DATA FOR ANALYSIS:
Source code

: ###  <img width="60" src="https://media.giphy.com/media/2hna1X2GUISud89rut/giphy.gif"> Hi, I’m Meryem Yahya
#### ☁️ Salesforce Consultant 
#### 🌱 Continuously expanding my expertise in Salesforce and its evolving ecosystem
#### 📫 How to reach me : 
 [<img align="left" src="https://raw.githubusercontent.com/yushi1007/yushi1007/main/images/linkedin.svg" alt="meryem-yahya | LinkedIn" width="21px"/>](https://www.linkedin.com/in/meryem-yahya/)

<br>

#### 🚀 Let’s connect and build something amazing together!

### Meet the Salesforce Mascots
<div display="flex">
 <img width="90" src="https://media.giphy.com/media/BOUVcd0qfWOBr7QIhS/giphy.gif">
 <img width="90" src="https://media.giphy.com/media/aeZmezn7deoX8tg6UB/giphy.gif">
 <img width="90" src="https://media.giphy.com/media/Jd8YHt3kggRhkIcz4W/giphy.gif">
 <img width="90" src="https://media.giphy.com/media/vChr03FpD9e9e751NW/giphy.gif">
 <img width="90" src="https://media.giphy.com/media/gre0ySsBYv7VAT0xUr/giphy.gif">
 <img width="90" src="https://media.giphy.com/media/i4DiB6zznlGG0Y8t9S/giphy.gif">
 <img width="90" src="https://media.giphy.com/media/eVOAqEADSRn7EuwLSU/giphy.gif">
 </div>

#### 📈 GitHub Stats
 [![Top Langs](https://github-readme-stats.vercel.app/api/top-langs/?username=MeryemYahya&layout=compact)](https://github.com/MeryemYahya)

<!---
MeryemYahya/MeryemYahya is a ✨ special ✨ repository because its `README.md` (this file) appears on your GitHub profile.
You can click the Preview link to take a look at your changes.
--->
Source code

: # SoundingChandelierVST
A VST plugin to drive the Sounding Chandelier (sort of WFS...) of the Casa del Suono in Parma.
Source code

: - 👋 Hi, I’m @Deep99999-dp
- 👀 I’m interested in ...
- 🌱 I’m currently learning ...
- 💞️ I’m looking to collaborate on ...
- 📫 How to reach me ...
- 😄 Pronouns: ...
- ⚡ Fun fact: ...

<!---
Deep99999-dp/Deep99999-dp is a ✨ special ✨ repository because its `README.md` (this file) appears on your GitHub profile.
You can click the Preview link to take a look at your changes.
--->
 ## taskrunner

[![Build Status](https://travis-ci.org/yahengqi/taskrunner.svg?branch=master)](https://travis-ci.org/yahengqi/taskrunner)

WHAT YOU WILL DO: Pull out every line in the data above that has the word "taskrunner".

RESPONSE TO THIS EXERCISE:
 ## taskrunner
[![Build Status](https://travis-ci.org/yahengqi/taskrunner.svg?branch=master)](https://travis-ci.org/yahengqi/taskrunner)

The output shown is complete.